### Work order
Please filter the data below down to the lines holding the string "field".

### Supplied information
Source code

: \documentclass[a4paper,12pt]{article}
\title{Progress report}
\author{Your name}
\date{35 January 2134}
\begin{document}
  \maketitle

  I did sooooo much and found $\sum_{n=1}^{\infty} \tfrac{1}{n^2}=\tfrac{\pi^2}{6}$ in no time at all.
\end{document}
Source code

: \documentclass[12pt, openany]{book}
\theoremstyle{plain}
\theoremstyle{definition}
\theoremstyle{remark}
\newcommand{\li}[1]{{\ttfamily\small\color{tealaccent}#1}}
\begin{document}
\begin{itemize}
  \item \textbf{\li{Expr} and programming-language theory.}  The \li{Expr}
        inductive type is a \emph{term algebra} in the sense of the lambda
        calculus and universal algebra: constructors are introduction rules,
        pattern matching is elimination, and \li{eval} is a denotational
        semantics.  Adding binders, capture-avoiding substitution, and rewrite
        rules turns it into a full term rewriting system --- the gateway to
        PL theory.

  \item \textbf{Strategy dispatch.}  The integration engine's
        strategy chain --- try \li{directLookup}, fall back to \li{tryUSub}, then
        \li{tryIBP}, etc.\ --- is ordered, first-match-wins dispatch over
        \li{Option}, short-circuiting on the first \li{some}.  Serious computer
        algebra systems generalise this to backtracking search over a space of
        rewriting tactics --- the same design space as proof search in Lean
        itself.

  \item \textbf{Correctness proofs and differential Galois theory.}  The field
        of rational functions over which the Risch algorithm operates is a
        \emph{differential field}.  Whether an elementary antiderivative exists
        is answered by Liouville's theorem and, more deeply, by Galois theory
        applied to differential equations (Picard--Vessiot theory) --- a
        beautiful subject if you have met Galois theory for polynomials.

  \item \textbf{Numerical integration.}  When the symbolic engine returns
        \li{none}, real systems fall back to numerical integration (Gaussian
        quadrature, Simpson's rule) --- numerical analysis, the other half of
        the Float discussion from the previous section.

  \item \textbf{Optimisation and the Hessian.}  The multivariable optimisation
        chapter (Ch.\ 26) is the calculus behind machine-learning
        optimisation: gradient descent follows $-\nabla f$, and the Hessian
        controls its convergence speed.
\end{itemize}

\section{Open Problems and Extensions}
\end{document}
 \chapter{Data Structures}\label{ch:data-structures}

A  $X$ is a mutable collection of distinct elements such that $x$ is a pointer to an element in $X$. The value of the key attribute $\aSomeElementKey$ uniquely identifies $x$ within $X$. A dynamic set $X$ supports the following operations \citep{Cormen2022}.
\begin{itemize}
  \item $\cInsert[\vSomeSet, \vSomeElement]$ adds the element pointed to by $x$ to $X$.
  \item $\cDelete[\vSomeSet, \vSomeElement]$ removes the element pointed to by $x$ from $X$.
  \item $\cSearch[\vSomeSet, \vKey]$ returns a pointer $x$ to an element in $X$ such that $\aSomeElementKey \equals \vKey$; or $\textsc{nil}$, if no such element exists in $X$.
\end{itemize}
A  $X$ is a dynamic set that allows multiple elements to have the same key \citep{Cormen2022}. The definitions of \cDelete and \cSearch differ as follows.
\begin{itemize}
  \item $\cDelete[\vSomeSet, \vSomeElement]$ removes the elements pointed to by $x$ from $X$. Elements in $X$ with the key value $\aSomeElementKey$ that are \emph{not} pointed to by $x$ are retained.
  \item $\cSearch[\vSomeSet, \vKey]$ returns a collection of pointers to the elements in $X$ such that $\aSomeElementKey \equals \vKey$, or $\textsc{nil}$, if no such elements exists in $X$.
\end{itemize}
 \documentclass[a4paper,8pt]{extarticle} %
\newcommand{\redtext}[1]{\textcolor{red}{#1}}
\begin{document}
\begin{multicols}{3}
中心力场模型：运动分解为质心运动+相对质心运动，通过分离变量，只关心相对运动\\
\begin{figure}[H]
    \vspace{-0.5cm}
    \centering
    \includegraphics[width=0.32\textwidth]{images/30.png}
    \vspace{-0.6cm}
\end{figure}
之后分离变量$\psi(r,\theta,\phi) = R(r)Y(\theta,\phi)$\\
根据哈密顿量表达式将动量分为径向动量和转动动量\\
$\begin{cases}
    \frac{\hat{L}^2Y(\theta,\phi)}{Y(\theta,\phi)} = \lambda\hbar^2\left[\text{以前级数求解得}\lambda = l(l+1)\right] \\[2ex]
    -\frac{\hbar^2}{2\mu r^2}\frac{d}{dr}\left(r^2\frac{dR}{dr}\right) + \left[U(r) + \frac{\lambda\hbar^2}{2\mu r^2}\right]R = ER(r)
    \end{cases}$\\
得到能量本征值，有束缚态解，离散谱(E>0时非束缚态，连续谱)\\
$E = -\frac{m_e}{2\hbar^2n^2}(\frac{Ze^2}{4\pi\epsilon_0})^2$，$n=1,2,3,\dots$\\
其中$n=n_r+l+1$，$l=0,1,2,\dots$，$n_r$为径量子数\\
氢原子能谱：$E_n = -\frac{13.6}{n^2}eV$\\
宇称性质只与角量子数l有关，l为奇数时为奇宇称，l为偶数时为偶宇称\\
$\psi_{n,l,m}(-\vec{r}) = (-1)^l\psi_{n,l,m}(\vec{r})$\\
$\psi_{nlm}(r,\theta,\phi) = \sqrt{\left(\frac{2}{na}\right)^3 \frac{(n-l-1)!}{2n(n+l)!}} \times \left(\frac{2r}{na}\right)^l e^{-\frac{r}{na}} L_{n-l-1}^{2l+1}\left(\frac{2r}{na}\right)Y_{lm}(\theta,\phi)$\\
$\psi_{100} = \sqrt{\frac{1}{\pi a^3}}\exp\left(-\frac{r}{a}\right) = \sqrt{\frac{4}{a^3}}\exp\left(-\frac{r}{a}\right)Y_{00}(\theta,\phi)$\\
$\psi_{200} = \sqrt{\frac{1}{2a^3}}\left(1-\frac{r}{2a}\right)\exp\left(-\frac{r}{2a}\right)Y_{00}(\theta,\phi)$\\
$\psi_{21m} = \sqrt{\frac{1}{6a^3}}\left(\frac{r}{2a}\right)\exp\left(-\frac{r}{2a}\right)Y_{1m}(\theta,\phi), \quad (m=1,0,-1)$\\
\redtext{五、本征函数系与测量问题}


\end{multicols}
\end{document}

### Answer area
  \item \textbf{Correctness proofs and differential Galois theory.}  The field
        \emph{differential field}.  Whether an elementary antiderivative exists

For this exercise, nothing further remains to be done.